It wasn't supposed to be this way. Cleveland's front office spent the winter doing everything it could reasonably do to extend the franchise's window of contention, allowing October stars Rajai Davis and Mike Napoli to walk in order to bring in free-agent slugger Edwin Encarnación from Toronto on the largest contract in franchise history.

It was a gutsy move, and at the time there was no particular reason to think it was a foolish one. Despite his age (34), Encarnación was coming off five straight seasons in which he put up numbers at least 30 percent better than a league-average hitter, and his power numbers—among the best in the game since his 2012 breakout—were expected to exceed Napoli's in the middle of the order.

Edwin Encarnacion

Encarnación was expected to take Cleveland's offense to new heights. Photo by David Richard-USA TODAY Sports

It hasn't quite worked out that way. Encarnación hasn't been a bust. Not even close. But he hasn't been a superstar, either, and alongside some underperformance from other key players, Cleveland offense's baseline performance is about where it was last year: good, but not great. In a season with such high expectations, that won't cut it.

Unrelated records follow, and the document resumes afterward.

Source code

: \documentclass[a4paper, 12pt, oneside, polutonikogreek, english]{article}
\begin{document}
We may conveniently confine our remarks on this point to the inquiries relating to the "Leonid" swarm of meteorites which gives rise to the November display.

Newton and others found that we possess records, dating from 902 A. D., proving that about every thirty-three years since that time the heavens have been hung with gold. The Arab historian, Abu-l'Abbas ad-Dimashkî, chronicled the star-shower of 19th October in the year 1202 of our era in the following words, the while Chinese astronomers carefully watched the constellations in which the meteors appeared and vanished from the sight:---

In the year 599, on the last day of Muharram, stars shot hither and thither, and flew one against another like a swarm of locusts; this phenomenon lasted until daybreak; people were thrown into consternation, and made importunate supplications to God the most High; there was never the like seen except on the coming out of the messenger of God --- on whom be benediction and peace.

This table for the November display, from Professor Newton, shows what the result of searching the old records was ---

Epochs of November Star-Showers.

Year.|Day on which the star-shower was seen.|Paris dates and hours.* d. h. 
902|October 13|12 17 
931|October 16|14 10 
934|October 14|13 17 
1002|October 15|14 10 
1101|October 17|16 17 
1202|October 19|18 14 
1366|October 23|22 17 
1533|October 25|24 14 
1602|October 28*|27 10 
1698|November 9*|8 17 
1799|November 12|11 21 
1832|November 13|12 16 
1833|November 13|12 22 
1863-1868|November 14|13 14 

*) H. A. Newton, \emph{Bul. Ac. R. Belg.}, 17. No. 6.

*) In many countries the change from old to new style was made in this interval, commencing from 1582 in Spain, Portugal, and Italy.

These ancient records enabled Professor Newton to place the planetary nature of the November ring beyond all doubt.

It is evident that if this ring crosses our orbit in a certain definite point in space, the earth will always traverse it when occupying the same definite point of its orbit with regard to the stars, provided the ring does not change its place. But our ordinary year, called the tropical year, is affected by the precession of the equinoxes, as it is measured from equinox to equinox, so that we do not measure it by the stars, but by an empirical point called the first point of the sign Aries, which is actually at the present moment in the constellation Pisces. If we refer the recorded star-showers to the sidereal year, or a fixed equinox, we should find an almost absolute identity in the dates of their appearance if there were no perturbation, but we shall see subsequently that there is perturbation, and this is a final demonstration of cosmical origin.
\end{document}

Perhaps more worrisome, the starting pitching hasn't shown up, either.

Coming into the season, the idea was that stud starters Carlos Carrasco and Danny Salazar—both of whom ended last season on the disabled list—would rejoin ace Corey Kluber and back-enders Josh Tomlin and Trevor Bauer to form a fivesome to rival any team outside of Boston, D.C., or L.A. They, in turn, would hand over big leads to a bullpen led by the fearsome Andrew Miller.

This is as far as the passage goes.